START RECORDS FOR PROCESSING
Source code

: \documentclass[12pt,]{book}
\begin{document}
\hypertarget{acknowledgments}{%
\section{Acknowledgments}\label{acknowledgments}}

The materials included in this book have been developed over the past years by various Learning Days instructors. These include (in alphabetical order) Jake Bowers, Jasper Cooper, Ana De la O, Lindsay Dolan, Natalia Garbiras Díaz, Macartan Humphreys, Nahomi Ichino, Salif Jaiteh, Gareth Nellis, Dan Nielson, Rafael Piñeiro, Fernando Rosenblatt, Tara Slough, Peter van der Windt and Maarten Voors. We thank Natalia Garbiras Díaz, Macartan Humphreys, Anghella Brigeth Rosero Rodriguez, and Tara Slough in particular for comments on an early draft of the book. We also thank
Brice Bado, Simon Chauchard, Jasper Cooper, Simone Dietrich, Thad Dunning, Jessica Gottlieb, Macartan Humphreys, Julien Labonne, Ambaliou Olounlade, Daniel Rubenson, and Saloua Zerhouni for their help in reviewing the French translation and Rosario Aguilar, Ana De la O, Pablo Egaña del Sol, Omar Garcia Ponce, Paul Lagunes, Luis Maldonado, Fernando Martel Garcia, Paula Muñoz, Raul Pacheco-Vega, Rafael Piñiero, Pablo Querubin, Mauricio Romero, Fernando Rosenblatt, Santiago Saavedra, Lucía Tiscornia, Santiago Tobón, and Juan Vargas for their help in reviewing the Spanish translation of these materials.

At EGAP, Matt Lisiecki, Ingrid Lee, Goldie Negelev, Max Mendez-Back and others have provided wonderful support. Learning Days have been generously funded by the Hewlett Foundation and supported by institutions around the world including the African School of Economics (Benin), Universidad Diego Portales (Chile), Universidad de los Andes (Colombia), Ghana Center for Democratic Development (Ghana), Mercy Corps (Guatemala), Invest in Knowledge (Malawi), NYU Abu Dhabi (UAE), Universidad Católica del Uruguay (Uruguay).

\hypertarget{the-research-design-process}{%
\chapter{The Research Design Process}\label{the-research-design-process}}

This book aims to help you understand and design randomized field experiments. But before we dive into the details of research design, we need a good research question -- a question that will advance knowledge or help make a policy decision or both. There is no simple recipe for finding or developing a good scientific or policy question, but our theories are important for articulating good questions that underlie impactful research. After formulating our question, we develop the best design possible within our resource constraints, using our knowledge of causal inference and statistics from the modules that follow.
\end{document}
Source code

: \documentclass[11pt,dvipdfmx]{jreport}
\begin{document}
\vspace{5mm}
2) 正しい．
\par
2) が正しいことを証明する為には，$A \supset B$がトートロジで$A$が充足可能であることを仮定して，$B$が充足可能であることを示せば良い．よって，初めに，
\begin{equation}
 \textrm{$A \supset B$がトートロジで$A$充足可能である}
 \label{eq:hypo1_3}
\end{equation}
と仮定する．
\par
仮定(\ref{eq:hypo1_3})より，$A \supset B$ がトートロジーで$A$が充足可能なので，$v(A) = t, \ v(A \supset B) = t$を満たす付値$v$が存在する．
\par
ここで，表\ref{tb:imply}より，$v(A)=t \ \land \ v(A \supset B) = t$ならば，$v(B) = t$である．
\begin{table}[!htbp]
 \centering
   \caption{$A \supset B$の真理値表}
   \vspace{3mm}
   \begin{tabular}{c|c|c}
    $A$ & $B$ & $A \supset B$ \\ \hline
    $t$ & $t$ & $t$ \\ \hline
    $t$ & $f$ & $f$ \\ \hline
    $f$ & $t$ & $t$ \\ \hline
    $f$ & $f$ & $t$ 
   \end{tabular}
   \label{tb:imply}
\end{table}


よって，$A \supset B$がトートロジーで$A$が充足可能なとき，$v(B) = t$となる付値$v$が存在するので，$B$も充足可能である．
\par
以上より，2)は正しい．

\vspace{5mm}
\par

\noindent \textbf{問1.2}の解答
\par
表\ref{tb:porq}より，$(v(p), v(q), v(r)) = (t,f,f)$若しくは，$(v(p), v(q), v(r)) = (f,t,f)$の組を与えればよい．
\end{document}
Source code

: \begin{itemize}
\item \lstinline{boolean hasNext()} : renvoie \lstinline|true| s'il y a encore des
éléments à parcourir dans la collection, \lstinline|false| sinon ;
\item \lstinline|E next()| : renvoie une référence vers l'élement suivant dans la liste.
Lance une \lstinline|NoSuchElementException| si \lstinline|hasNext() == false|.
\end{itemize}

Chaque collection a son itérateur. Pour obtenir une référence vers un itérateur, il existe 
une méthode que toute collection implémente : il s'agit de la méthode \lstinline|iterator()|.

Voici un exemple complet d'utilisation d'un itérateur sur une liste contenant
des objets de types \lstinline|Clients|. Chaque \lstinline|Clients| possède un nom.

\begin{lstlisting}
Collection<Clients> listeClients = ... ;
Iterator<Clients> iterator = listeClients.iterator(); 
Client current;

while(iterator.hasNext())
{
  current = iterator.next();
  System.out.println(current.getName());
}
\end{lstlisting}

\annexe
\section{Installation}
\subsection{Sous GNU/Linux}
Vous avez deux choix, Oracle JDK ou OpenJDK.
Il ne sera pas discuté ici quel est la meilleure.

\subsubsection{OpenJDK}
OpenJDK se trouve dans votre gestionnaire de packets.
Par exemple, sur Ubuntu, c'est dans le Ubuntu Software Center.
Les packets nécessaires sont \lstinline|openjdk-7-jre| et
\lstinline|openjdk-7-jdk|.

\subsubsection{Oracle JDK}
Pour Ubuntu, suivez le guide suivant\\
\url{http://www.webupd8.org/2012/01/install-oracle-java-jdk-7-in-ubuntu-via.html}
END RECORDS FOR PROCESSING
> [WORK ITEM]: Restate the records above word for word.

> [REPLY TO THE EXERCISE]:
Source code

: \documentclass[12pt,]{book}
\begin{document}
\hypertarget{acknowledgments}{%
\section{Acknowledgments}\label{acknowledgments}}

The materials included in this book have been developed over the past years by various Learning Days instructors. These include (in alphabetical order) Jake Bowers, Jasper Cooper, Ana De la O, Lindsay Dolan, Natalia Garbiras Díaz, Macartan Humphreys, Nahomi Ichino, Salif Jaiteh, Gareth Nellis, Dan Nielson, Rafael Piñeiro, Fernando Rosenblatt, Tara Slough, Peter van der Windt and Maarten Voors. We thank Natalia Garbiras Díaz, Macartan Humphreys, Anghella Brigeth Rosero Rodriguez, and Tara Slough in particular for comments on an early draft of the book. We also thank
Brice Bado, Simon Chauchard, Jasper Cooper, Simone Dietrich, Thad Dunning, Jessica Gottlieb, Macartan Humphreys, Julien Labonne, Ambaliou Olounlade, Daniel Rubenson, and Saloua Zerhouni for their help in reviewing the French translation and Rosario Aguilar, Ana De la O, Pablo Egaña del Sol, Omar Garcia Ponce, Paul Lagunes, Luis Maldonado, Fernando Martel Garcia, Paula Muñoz, Raul Pacheco-Vega, Rafael Piñiero, Pablo Querubin, Mauricio Romero, Fernando Rosenblatt, Santiago Saavedra, Lucía Tiscornia, Santiago Tobón, and Juan Vargas for their help in reviewing the Spanish translation of these materials.

At EGAP, Matt Lisiecki, Ingrid Lee, Goldie Negelev, Max Mendez-Back and others have provided wonderful support. Learning Days have been generously funded by the Hewlett Foundation and supported by institutions around the world including the African School of Economics (Benin), Universidad Diego Portales (Chile), Universidad de los Andes (Colombia), Ghana Center for Democratic Development (Ghana), Mercy Corps (Guatemala), Invest in Knowledge (Malawi), NYU Abu Dhabi (UAE), Universidad Católica del Uruguay (Uruguay).

\hypertarget{the-research-design-process}{%
\chapter{The Research Design Process}\label{the-research-design-process}}

This book aims to help you understand and design randomized field experiments. But before we dive into the details of research design, we need a good research question -- a question that will advance knowledge or help make a policy decision or both. There is no simple recipe for finding or developing a good scientific or policy question, but our theories are important for articulating good questions that underlie impactful research. After formulating our question, we develop the best design possible within our resource constraints, using our knowledge of causal inference and statistics from the modules that follow.
\end{document}
Source code

: \documentclass[11pt,dvipdfmx]{jreport}
\begin{document}
\vspace{5mm}
2) 正しい．
\par
2) が正しいことを証明する為には，$A \supset B$がトートロジで$A$が充足可能であることを仮定して，$B$が充足可能であることを示せば良い．よって，初めに，
\begin{equation}
 \textrm{$A \supset B$がトートロジで$A$充足可能である}
 \label{eq:hypo1_3}
\end{equation}
と仮定する．
\par
仮定(\ref{eq:hypo1_3})より，$A \supset B$ がトートロジーで$A$が充足可能なので，$v(A) = t, \ v(A \supset B) = t$を満たす付値$v$が存在する．
\par
ここで，表\ref{tb:imply}より，$v(A)=t \ \land \ v(A \supset B) = t$ならば，$v(B) = t$である．
\begin{table}[!htbp]
 \centering
   \caption{$A \supset B$の真理値表}
   \vspace{3mm}
   \begin{tabular}{c|c|c}
    $A$ & $B$ & $A \supset B$ \\ \hline
    $t$ & $t$ & $t$ \\ \hline
    $t$ & $f$ & $f$ \\ \hline
    $f$ & $t$ & $t$ \\ \hline
    $f$ & $f$ & $t$ 
   \end{tabular}
   \label{tb:imply}
\end{table}


よって，$A \supset B$がトートロジーで$A$が充足可能なとき，$v(B) = t$となる付値$v$が存在するので，$B$も充足可能である．
\par
以上より，2)は正しい．

\vspace{5mm}
\par

\noindent \textbf{問1.2}の解答
\par
表\ref{tb:porq}より，$(v(p), v(q), v(r)) = (t,f,f)$若しくは，$(v(p), v(q), v(r)) = (f,t,f)$の組を与えればよい．
\end{document}
Source code

: \begin{itemize}
\item \lstinline{boolean hasNext()} : renvoie \lstinline|true| s'il y a encore des
éléments à parcourir dans la collection, \lstinline|false| sinon ;
\item \lstinline|E next()| : renvoie une référence vers l'élement suivant dans la liste.
Lance une \lstinline|NoSuchElementException| si \lstinline|hasNext() == false|.
\end{itemize}

Chaque collection a son itérateur. Pour obtenir une référence vers un itérateur, il existe 
une méthode que toute collection implémente : il s'agit de la méthode \lstinline|iterator()|.

Voici un exemple complet d'utilisation d'un itérateur sur une liste contenant
des objets de types \lstinline|Clients|. Chaque \lstinline|Clients| possède un nom.

\begin{lstlisting}
Collection<Clients> listeClients = ... ;
Iterator<Clients> iterator = listeClients.iterator(); 
Client current;

while(iterator.hasNext())
{
  current = iterator.next();
  System.out.println(current.getName());
}
\end{lstlisting}

\annexe
\section{Installation}
\subsection{Sous GNU/Linux}
Vous avez deux choix, Oracle JDK ou OpenJDK.
Il ne sera pas discuté ici quel est la meilleure.

\subsubsection{OpenJDK}
OpenJDK se trouve dans votre gestionnaire de packets.
Par exemple, sur Ubuntu, c'est dans le Ubuntu Software Center.
Les packets nécessaires sont \lstinline|openjdk-7-jre| et
\lstinline|openjdk-7-jdk|.

\subsubsection{Oracle JDK}
Pour Ubuntu, suivez le guide suivant\\
\url{http://www.webupd8.org/2012/01/install-oracle-java-jdk-7-in-ubuntu-via.html}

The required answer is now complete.